Collection entries:
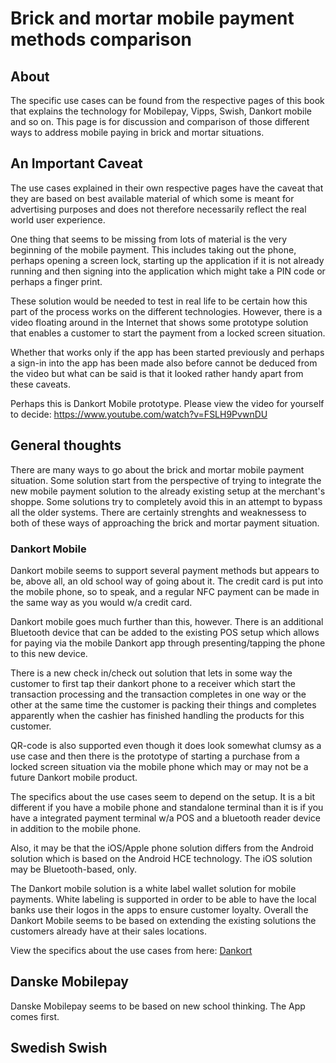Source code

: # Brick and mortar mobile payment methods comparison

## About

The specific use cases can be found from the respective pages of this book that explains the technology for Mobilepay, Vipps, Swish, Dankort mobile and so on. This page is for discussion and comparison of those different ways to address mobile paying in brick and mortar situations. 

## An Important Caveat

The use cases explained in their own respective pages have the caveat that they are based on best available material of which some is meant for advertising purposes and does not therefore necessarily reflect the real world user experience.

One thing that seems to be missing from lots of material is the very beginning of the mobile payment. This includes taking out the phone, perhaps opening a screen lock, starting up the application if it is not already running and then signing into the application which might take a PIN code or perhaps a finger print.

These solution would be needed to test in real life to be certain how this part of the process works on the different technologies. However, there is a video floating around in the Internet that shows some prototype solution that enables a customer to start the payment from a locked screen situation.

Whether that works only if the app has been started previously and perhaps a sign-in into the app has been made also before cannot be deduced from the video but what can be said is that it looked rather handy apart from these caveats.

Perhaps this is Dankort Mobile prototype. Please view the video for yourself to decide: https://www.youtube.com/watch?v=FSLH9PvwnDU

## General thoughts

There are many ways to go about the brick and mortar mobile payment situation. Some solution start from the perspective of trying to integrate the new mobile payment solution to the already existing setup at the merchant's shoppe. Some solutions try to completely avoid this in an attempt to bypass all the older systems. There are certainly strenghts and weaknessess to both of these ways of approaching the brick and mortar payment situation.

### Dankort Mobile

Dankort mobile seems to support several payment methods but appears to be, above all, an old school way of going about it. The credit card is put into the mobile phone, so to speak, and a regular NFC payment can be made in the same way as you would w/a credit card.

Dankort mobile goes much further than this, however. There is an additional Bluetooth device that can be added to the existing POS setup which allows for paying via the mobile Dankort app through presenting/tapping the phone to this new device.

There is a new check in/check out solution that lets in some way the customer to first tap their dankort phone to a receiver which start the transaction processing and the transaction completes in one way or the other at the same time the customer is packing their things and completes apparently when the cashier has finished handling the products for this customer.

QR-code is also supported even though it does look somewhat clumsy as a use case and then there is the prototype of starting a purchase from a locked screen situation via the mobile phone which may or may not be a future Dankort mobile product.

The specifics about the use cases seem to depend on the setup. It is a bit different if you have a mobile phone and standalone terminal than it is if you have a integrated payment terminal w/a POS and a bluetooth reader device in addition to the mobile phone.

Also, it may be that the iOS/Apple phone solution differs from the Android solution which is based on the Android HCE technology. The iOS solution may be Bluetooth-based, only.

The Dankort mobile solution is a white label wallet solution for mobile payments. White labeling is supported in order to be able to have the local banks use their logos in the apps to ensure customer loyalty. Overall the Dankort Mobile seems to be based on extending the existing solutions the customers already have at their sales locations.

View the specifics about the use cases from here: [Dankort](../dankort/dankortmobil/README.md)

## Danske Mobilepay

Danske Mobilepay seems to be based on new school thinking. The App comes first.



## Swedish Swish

---

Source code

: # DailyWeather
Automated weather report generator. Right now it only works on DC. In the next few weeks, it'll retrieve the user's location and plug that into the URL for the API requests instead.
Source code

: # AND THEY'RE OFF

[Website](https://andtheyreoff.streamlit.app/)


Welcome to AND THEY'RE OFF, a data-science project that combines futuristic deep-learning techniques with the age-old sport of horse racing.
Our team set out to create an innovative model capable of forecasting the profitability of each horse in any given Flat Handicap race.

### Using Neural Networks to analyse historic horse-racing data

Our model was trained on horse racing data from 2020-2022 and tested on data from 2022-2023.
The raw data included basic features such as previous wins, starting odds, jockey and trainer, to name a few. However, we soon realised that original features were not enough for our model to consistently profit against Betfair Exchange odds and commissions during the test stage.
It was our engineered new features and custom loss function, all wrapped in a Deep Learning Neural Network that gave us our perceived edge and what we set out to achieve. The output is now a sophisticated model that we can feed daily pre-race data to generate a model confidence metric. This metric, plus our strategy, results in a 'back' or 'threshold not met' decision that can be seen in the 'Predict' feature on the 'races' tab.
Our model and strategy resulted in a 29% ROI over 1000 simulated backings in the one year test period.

## To do:
The entries above hold a line with "Also, it may" and a later line with "## Swedish Swish". Write out exactly those lines and all lines between, nothing more.

## Task response:
Also, it may be that the iOS/Apple phone solution differs from the Android solution which is based on the Android HCE technology. The iOS solution may be Bluetooth-based, only.

The Dankort mobile solution is a white label wallet solution for mobile payments. White labeling is supported in order to be able to have the local banks use their logos in the apps to ensure customer loyalty. Overall the Dankort Mobile seems to be based on extending the existing solutions the customers already have at their sales locations.

View the specifics about the use cases from here: [Dankort](../dankort/dankortmobil/README.md)

## Danske Mobilepay

Danske Mobilepay seems to be based on new school thinking. The App comes first.



## Swedish Swish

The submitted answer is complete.